____ DATASET RECORDS

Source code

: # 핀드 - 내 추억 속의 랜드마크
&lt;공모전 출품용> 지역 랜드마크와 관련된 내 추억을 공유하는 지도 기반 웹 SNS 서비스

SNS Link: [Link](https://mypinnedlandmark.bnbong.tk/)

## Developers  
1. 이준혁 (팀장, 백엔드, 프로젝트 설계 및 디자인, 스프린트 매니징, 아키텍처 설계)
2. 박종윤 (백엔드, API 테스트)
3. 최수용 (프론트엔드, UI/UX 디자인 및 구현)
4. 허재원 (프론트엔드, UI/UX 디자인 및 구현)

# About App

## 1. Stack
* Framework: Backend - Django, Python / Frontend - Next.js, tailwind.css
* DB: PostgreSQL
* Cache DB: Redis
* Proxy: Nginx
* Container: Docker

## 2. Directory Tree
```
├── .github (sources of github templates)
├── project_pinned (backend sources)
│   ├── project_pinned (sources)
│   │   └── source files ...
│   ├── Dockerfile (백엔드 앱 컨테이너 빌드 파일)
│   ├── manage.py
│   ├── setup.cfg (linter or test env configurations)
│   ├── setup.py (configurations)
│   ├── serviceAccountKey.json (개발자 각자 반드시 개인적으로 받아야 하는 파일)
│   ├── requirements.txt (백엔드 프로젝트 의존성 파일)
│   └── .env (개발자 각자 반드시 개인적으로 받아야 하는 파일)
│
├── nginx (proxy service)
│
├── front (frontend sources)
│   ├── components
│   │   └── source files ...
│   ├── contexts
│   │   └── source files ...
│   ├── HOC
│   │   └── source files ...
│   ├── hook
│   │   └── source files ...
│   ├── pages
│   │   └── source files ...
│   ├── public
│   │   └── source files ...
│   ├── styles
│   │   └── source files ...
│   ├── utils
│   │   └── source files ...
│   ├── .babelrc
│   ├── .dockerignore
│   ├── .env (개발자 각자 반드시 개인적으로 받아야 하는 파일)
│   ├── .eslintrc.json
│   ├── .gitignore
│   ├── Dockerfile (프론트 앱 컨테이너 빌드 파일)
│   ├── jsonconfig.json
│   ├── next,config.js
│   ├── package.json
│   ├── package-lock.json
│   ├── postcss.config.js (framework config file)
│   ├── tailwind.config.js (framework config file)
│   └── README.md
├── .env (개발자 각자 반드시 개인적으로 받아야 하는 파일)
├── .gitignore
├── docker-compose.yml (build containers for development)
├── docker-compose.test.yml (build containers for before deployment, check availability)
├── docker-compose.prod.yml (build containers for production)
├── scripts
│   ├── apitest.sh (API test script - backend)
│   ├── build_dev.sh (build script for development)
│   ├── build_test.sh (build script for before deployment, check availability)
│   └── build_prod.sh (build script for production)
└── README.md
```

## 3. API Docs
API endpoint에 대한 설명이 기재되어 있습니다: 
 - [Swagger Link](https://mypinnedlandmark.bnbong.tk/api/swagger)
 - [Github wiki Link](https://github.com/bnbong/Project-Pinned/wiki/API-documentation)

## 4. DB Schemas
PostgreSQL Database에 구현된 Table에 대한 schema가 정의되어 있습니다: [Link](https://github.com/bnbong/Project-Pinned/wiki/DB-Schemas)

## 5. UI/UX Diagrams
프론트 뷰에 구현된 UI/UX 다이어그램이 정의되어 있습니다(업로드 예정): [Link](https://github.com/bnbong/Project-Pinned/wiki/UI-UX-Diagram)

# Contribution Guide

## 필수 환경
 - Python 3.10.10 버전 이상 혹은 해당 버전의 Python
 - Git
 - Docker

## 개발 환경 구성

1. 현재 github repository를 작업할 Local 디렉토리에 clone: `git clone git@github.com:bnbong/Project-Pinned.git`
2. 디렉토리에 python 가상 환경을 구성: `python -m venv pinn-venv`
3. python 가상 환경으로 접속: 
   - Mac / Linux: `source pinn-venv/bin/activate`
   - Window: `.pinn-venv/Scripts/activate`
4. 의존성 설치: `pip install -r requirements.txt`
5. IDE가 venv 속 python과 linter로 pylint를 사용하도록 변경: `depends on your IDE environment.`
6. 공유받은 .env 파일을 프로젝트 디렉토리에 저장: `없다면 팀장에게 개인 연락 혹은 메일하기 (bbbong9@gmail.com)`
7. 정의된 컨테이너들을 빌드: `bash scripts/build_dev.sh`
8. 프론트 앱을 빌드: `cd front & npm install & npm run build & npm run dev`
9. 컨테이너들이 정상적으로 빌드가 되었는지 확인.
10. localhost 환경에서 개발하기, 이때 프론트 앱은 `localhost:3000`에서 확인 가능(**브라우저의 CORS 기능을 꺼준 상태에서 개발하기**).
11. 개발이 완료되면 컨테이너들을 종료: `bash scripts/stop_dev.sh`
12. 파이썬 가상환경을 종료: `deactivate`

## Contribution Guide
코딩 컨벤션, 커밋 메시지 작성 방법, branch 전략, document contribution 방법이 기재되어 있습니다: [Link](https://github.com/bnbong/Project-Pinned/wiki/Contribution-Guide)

________

**REQUIRED ACTION:** The material above needs to be copied out in full, exactly as given.

**WRITTEN SOLUTION:**
Source code

: # 핀드 - 내 추억 속의 랜드마크
&lt;공모전 출품용> 지역 랜드마크와 관련된 내 추억을 공유하는 지도 기반 웹 SNS 서비스

SNS Link: [Link](https://mypinnedlandmark.bnbong.tk/)

## Developers  
1. 이준혁 (팀장, 백엔드, 프로젝트 설계 및 디자인, 스프린트 매니징, 아키텍처 설계)
2. 박종윤 (백엔드, API 테스트)
3. 최수용 (프론트엔드, UI/UX 디자인 및 구현)
4. 허재원 (프론트엔드, UI/UX 디자인 및 구현)

# About App

## 1. Stack
* Framework: Backend - Django, Python / Frontend - Next.js, tailwind.css
* DB: PostgreSQL
* Cache DB: Redis
* Proxy: Nginx
* Container: Docker

## 2. Directory Tree
```
├── .github (sources of github templates)
├── project_pinned (backend sources)
│   ├── project_pinned (sources)
│   │   └── source files ...
│   ├── Dockerfile (백엔드 앱 컨테이너 빌드 파일)
│   ├── manage.py
│   ├── setup.cfg (linter or test env configurations)
│   ├── setup.py (configurations)
│   ├── serviceAccountKey.json (개발자 각자 반드시 개인적으로 받아야 하는 파일)
│   ├── requirements.txt (백엔드 프로젝트 의존성 파일)
│   └── .env (개발자 각자 반드시 개인적으로 받아야 하는 파일)
│
├── nginx (proxy service)
│
├── front (frontend sources)
│   ├── components
│   │   └── source files ...
│   ├── contexts
│   │   └── source files ...
│   ├── HOC
│   │   └── source files ...
│   ├── hook
│   │   └── source files ...
│   ├── pages
│   │   └── source files ...
│   ├── public
│   │   └── source files ...
│   ├── styles
│   │   └── source files ...
│   ├── utils
│   │   └── source files ...
│   ├── .babelrc
│   ├── .dockerignore
│   ├── .env (개발자 각자 반드시 개인적으로 받아야 하는 파일)
│   ├── .eslintrc.json
│   ├── .gitignore
│   ├── Dockerfile (프론트 앱 컨테이너 빌드 파일)
│   ├── jsonconfig.json
│   ├── next,config.js
│   ├── package.json
│   ├── package-lock.json
│   ├── postcss.config.js (framework config file)
│   ├── tailwind.config.js (framework config file)
│   └── README.md
├── .env (개발자 각자 반드시 개인적으로 받아야 하는 파일)
├── .gitignore
├── docker-compose.yml (build containers for development)
├── docker-compose.test.yml (build containers for before deployment, check availability)
├── docker-compose.prod.yml (build containers for production)
├── scripts
│   ├── apitest.sh (API test script - backend)
│   ├── build_dev.sh (build script for development)
│   ├── build_test.sh (build script for before deployment, check availability)
│   └── build_prod.sh (build script for production)
└── README.md
```

## 3. API Docs
API endpoint에 대한 설명이 기재되어 있습니다: 
 - [Swagger Link](https://mypinnedlandmark.bnbong.tk/api/swagger)
 - [Github wiki Link](https://github.com/bnbong/Project-Pinned/wiki/API-documentation)

## 4. DB Schemas
PostgreSQL Database에 구현된 Table에 대한 schema가 정의되어 있습니다: [Link](https://github.com/bnbong/Project-Pinned/wiki/DB-Schemas)

## 5. UI/UX Diagrams
프론트 뷰에 구현된 UI/UX 다이어그램이 정의되어 있습니다(업로드 예정): [Link](https://github.com/bnbong/Project-Pinned/wiki/UI-UX-Diagram)

# Contribution Guide

## 필수 환경
 - Python 3.10.10 버전 이상 혹은 해당 버전의 Python
 - Git
 - Docker

## 개발 환경 구성

1. 현재 github repository를 작업할 Local 디렉토리에 clone: `git clone git@github.com:bnbong/Project-Pinned.git`
2. 디렉토리에 python 가상 환경을 구성: `python -m venv pinn-venv`
3. python 가상 환경으로 접속: 
   - Mac / Linux: `source pinn-venv/bin/activate`
   - Window: `.pinn-venv/Scripts/activate`
4. 의존성 설치: `pip install -r requirements.txt`
5. IDE가 venv 속 python과 linter로 pylint를 사용하도록 변경: `depends on your IDE environment.`
6. 공유받은 .env 파일을 프로젝트 디렉토리에 저장: `없다면 팀장에게 개인 연락 혹은 메일하기 (bbbong9@gmail.com)`
7. 정의된 컨테이너들을 빌드: `bash scripts/build_dev.sh`
8. 프론트 앱을 빌드: `cd front & npm install & npm run build & npm run dev`
9. 컨테이너들이 정상적으로 빌드가 되었는지 확인.
10. localhost 환경에서 개발하기, 이때 프론트 앱은 `localhost:3000`에서 확인 가능(**브라우저의 CORS 기능을 꺼준 상태에서 개발하기**).
11. 개발이 완료되면 컨테이너들을 종료: `bash scripts/stop_dev.sh`
12. 파이썬 가상환경을 종료: `deactivate`

## Contribution Guide
코딩 컨벤션, 커밋 메시지 작성 방법, branch 전략, document contribution 방법이 기재되어 있습니다: [Link](https://github.com/bnbong/Project-Pinned/wiki/Contribution-Guide)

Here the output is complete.